Iran — and the war's effect on diesel prices — may throw a wrench in hopeful 2026 forecasts, depending on how high the price of diesel goes and how long it lasts.
"It's been a very volatile environment just over the span of the last three days," Jonathan Starks, FTR's CEO, said at a MEMA Commercial Vehicle Pulse webinar on Wednesday as oil sat around $90 per barrel.
[RELATED: Diesel deja vu, and documenting an independent Trucker of the Month's road ahead]
Starks and Vice President of Trucking Avery Vise both pointed out in webinars that, in 2022, another surge in diesel prices corresponded with a surge of carriers leaving the marketplace. However, Vise says, circumstances in 2022 were different.
Spot rates were already coming down, manufacturing was trailing off and real spending was holding steady. Carriers were hiring anyone that could sit behind the wheel. Now, though, spot rates are going up and truckload carriers are reducing their workforces. Manufacturing is improving, but not up to to 2022 levels. Back then, Vise says, fuel prices helped trigger the freight recession that is just now ending.
"Rather than actually creating a deflationary environment for rates, it's probably going to be the opposite in this case," Vise says. Even though oil prices are riding a roller coaster, the effect could be more muted.
"If we're out of Iran in two weeks and a whole bunch of stability is introduced and oil comes down ... I don't see any impact," Vise says. "That's not my base case right now, though. Any time you go to the Middle East, it can have long tentacles."
Nearly 24 hours later, Vise's presentation — delivered when oil prices were back to $100 per barrel — reiterated that point. The cost per mile for fuel rose 14 cents in a week to 69 cents, he says.
"The idea that, 'oh, this is winding down,' Vise says. "Not so much."
Starks says clarity on emissions regulations and tariffs is what the company assumes is behind higher Class 8 orders in January and February.
"We can finally order the equipment that we know we need," he says. FTR says the industry is beginning to move into an early recovery phase. Production numbers are coming down, and FTR is forecasting build slots in the first and second quarter are full, but there may still be build spots in the back half of the year.

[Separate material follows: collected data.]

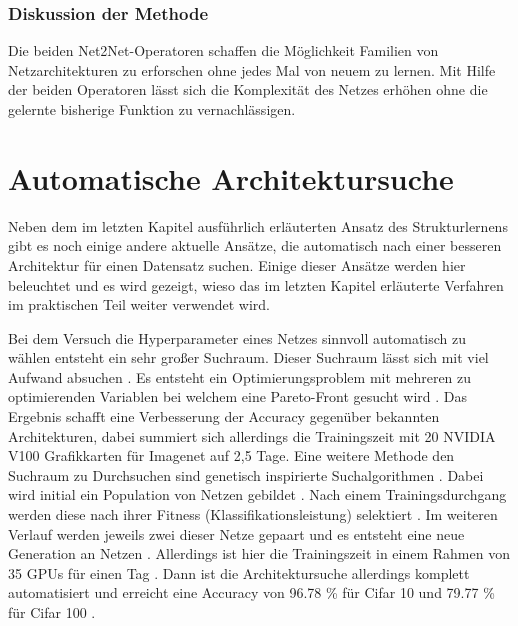 \subsubsection{Diskussion der Methode}

Die beiden Net2Net-Operatoren schaffen die Möglichkeit Familien von Netzarchitekturen zu erforschen ohne jedes Mal von neuem zu lernen. Mit Hilfe der beiden Operatoren lässt sich die Komplexität des Netzes erhöhen ohne die gelernte bisherige Funktion zu vernachlässigen.




\section{Automatische Architektursuche}\label{sec:auto}
Neben dem im letzten Kapitel ausführlich erläuterten Ansatz des Strukturlernens gibt es noch einige andere aktuelle Ansätze, die automatisch nach einer besseren Architektur für einen Datensatz suchen. Einige dieser Ansätze werden hier beleuchtet und es wird gezeigt, wieso das im letzten Kapitel erläuterte Verfahren im praktischen Teil weiter verwendet wird.

Bei dem Versuch die Hyperparameter eines Netzes sinnvoll automatisch zu wählen entsteht ein sehr großer Suchraum. Dieser Suchraum lässt sich mit viel Aufwand absuchen \cite{dvolver}. Es entsteht ein Optimierungsproblem mit mehreren zu optimierenden Variablen bei welchem eine Pareto-Front gesucht wird \cite{dvolver}. Das Ergebnis schafft eine Verbesserung der Accuracy gegenüber bekannten Architekturen, dabei summiert sich allerdings die Trainingszeit mit 20 NVIDIA V100 Grafikkarten für Imagenet auf 2,5 Tage\cite{dvolver}.
Eine weitere Methode den Suchraum zu Durchsuchen sind genetisch inspirierte Suchalgorithmen \cite{gen}. Dabei wird initial ein Population von Netzen gebildet \cite{gen}. Nach einem Trainingsdurchgang werden diese nach ihrer Fitness (Klassifikationsleistung) selektiert \cite{gen}. Im weiteren Verlauf werden jeweils zwei dieser Netze gepaart und es entsteht eine neue Generation an Netzen \cite{gen}. Allerdings ist hier die Trainingszeit in einem Rahmen von 35 GPUs für einen Tag \cite{gen}. Dann ist die Architektursuche allerdings komplett automatisiert und erreicht eine Accuracy von 96.78 \% für Cifar 10 und 79.77 \% für Cifar 100 \cite{gen}.   

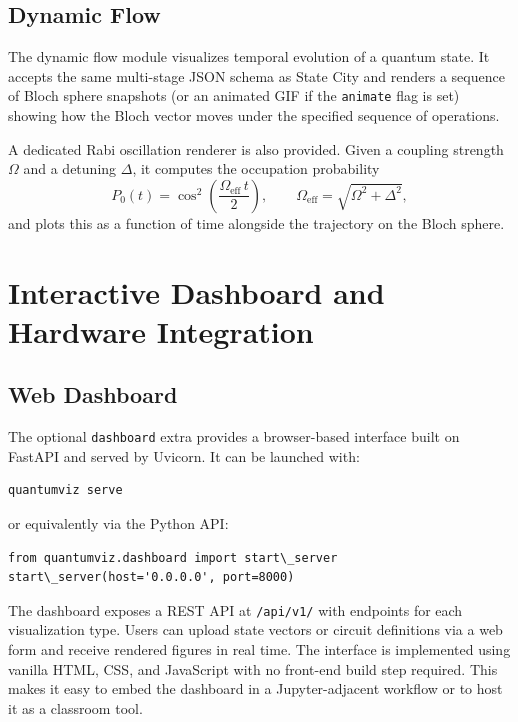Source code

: \documentclass{SciPost}
\begin{document}
\subsection{Dynamic Flow}

The dynamic flow module visualizes temporal evolution of a quantum state.
It accepts the same multi-stage JSON schema as State City and renders a
sequence of Bloch sphere snapshots (or an animated GIF if the
\texttt{animate} flag is set) showing how the Bloch vector moves under the
specified sequence of operations.

A dedicated Rabi oscillation renderer is also provided.
Given a coupling strength $\Omega$ and a detuning $\Delta$, it computes the
occupation probability
\begin{equation}
  P_0(t) = \cos^2\!\left(\frac{\Omega_\mathrm{eff}\, t}{2}\right),
  \qquad
  \Omega_\mathrm{eff} = \sqrt{\Omega^2 + \Delta^2},
  \label{eq:rabi}
\end{equation}
and plots this as a function of time alongside the trajectory on the Bloch
sphere.

\section{Interactive Dashboard and Hardware Integration}
\label{sec:dashboard}

\subsection{Web Dashboard}

The optional \texttt{dashboard} extra provides a browser-based interface built
on FastAPI and served by Uvicorn.
It can be launched with:
\begin{lstlisting}
quantumviz serve
\end{lstlisting}
or equivalently via the Python API:
\begin{lstlisting}
from quantumviz.dashboard import start\_server
start\_server(host='0.0.0.0', port=8000)
\end{lstlisting}

The dashboard exposes a REST API at \texttt{/api/v1/} with endpoints for each
visualization type.
Users can upload state vectors or circuit definitions via a web form and
receive rendered figures in real time.
The interface is implemented using vanilla HTML, CSS, and JavaScript with no
front-end build step required.
This makes it easy to embed the dashboard in a Jupyter-adjacent workflow or to
host it as a classroom tool.
\end{document}
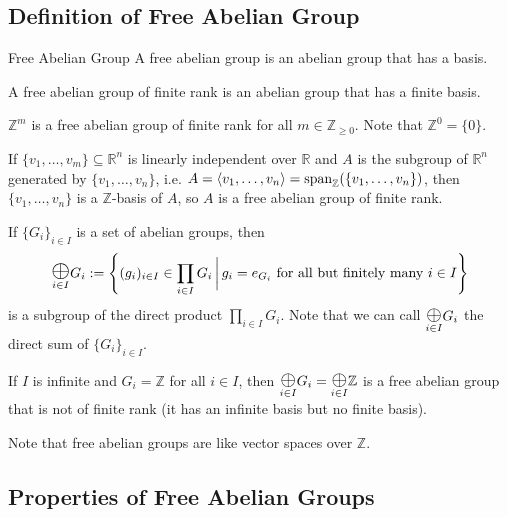 \documentclass{article}
\begin{document}
\subsection{Definition of Free Abelian Group}
\begin{definition}{Free Abelian Group}
    A free abelian group is an abelian group that has a basis.
    \vspace{2mm}

    A free abelian group of finite rank is an abelian group that has a finite basis.
\end{definition}
\begin{example}
    $\mathbb{Z}^m$ is a free abelian group of finite rank for all $m\in \mathbb{Z}_{\ge 0}$. Note that $\mathbb{Z}^0=\{0\}$.
\end{example}
\begin{example}
    If $\{v_1,\dots,v_m\} \subseteq \mathbb{R}^n$ is linearly independent over $\mathbb{R}$ and $A$ is the subgroup of $\mathbb{R}^n$ generated by $\{v_1,\dots,v_n\}$, i.e. $A=\langle v_1,\dots,v_n\rangle=\mathrm{span}_{\mathbb{Z}}(\{v_1,\dots,v_n\})$, then $\{v_1,\dots,v_n\}$ is a $\mathbb{Z}$-basis of $A$, so $A$ is a free abelian group of finite rank.
\end{example}
\begin{example}
    If $\{G_i\}_{i\in I}$ is a set of abelian groups, then
    $$\Oplus{i\in I} G_i := \left\{(g_i)_{i\in I} \in \prod_{i\in I}G_i\,\bigg\vert\,g_i = e_{G_i} \text{ for all but finitely many } i \in I\right\}$$
    is a subgroup of the direct product $\prod_{i\in I} G_i$. Note that we can call $\Oplus{i\in I} G_i$ the direct sum of $\{G_i\}_{i \in I}$.

    If $I$ is infinite and $G_i=\mathbb{Z}$ for all $i\in I$, then $\Oplus{i\in I}G_i = \Oplus{i\in I}\mathbb{Z}$ is a free abelian group that is not of finite rank (it has an infinite basis but no finite basis).
\end{example}
Note that free abelian groups are like vector spaces over $\mathbb{Z}$.
\subsection{Properties of Free Abelian Groups}
\end{document}
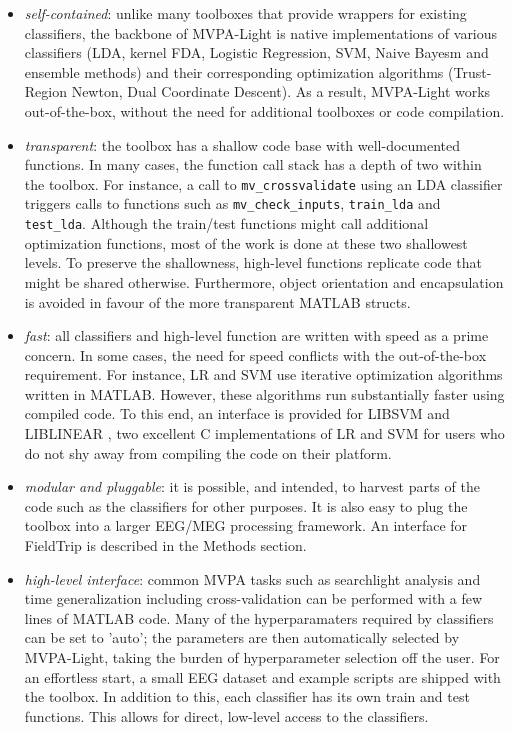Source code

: \documentclass[utf8]{frontiersSCNS} %
\begin{document}
\begin{itemize}
\item \textit{self-contained}: unlike many toolboxes that provide wrappers for existing classifiers, the backbone of MVPA-Light is  native implementations of various classifiers (LDA, kernel FDA, Logistic Regression, SVM, Naive Bayesm and ensemble methods) and their corresponding optimization algorithms (Trust-Region Newton, Dual Coordinate Descent). As a result, MVPA-Light works out-of-the-box, without the need for additional toolboxes or  code compilation.
\item \textit{transparent}: the toolbox has a shallow code base with well-documented functions. In many cases, the function call stack has a depth of two within the toolbox. For instance, a call to \texttt{mv\_crossvalidate} using an LDA classifier triggers calls to functions such as  \texttt{mv\_check\_inputs}, \texttt{train\_lda} and \texttt{test\_lda}. Although the train/test functions might call additional optimization functions, most of the work is done at these two shallowest levels. To preserve the shallowness, high-level functions replicate code that might be shared otherwise. Furthermore, object orientation and encapsulation is avoided in favour of the more transparent MATLAB structs.
\item \textit{fast}: all classifiers and high-level function are written with speed as a prime concern. In some cases, the need for speed conflicts with the out-of-the-box requirement. For instance, LR and SVM use iterative optimization algorithms written in MATLAB. However, these algorithms run substantially faster using compiled code. To this end, an interface is provided for LIBSVM \citep{Chang2011LIBSVM:Machines} and LIBLINEAR \citep{Fan2008}, two excellent C implementations of LR and SVM for users who do not shy away from compiling the code on their platform.
\item \textit{modular and pluggable}: it is possible, and intended, to harvest parts of the code such as the classifiers for other purposes. It is also easy to plug the toolbox into a larger EEG/MEG processing framework. An interface for FieldTrip \citep{Oostenveld2011} is described in the Methods section.
\item \textit{high-level interface}: common MVPA tasks such as searchlight analysis and time generalization including cross-validation can be performed with a few lines of MATLAB code. Many of the hyperparamaters required by classifiers can be set to 'auto'; the parameters are then automatically selected by MVPA-Light, taking the burden of hyperparameter selection off the user. For an effortless start, a small EEG dataset and example scripts are shipped with the toolbox. In addition to this, each classifier has its own train and test functions. This allows for direct, low-level access to the classifiers. 
\end{itemize}
\end{document}
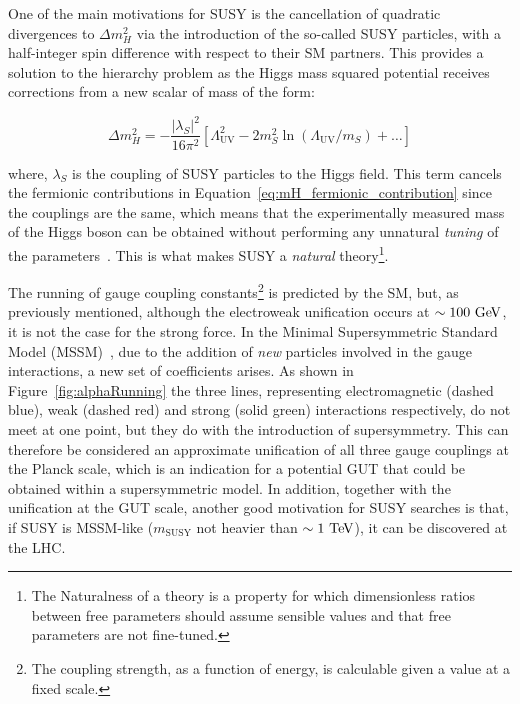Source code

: 		One of the main motivations for \ac{SUSY} is the cancellation of quadratic divergences to $\Delta m_H^2$ via the introduction of the so-called \ac{SUSY} particles, with a half-integer spin difference with respect to their \ac{SM} partners. This provides a solution to the hierarchy problem as the Higgs mass squared potential receives corrections from a new scalar of mass of the form:

		\begin{equation}
		\label{eq:mH_scalar_contribution}
			\Delta m_H^2 = - \frac{\left | \lambda_S \right |^2}{16 \pi ^2} \left [  \Lambda_{\mathrm{UV}}^2 - 2m_S^2 \ln \left (\Lambda_{\mathrm{UV}} / m_S \right) + \dots \right ]
		\end{equation}

		\noindent where, $\lambda_S$ is the coupling of \ac{SUSY} particles to the Higgs field. This term cancels the fermionic contributions in Equation~\ref{eq:mH_fermionic_contribution} since the couplings are the same, which means that the experimentally measured mass of the Higgs boson can be obtained without performing any unnatural \emph{tuning} of the parameters~\cite{susyprimer,Barbieri:1987fn}. This is what makes \ac{SUSY} a \emph{natural} theory\footnote{The Naturalness of a theory is a property for which dimensionless ratios between free parameters should assume sensible values and that free parameters are not fine-tuned.}.

		The running of gauge coupling constants\footnote{The coupling strength, as a function of energy, is calculable given a value at a fixed scale.} is predicted by the \ac{SM}, but, as previously mentioned, although the electroweak unification occurs at $\sim 100 \GeV$, it is not the case for the strong force. In the Minimal Supersymmetric Standard Model (MSSM)~\cite{Jegerlehner:2013nna}, due to the addition of \emph{new} particles involved in the gauge interactions, a new set of coefficients arises. As shown in Figure~\ref{fig:alphaRunning} the three lines, representing electromagnetic (dashed blue), weak (dashed red) and strong (solid green) interactions respectively, do not meet at one point, but they do with the introduction of supersymmetry. This can therefore be considered an approximate unification of all three gauge couplings at the Planck scale, which is an indication for a potential \ac{GUT} that could be obtained within a supersymmetric model. In addition, together with the unification at the \ac{GUT} scale, another good motivation for \ac{SUSY} searches is that, if \ac{SUSY} is \ac{MSSM}-like ($m_{\mathrm{SUSY}}$ not heavier than $\sim 1 \TeV$), it can be discovered at the \ac{LHC}.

"We still need to see solid year over year increases in quarters as we go into late spring and early summer months," Starks says. "Those are periods where we typically see weaker orders."
Vise notes that year over year comparisons for Class 8 orders will be strong for the foreseeable future, just because 2025 was so weak. Starks says demand for Class 8 is back to normal activity while medium-duty retail sales continue to decline in a replacement-driven demand environment.
Trailer sales continue to stable, but low, as the market lacks some of the upward pressures that comes with power units. The industry is also getting hit more significantly by higher commodity costs.
"It's a bit of a double whammy that is a negative, specifically in the van market," Starks says.
Rates are also ticking upwards across the board. Dry van spot rates are up 19% year over year, Vise says, and refrigerated spot rates are up 27%. Weather did provide some tailwinds for those increases, but not in flatbed, which is fueled by a manufacturing recovery plus data center construction.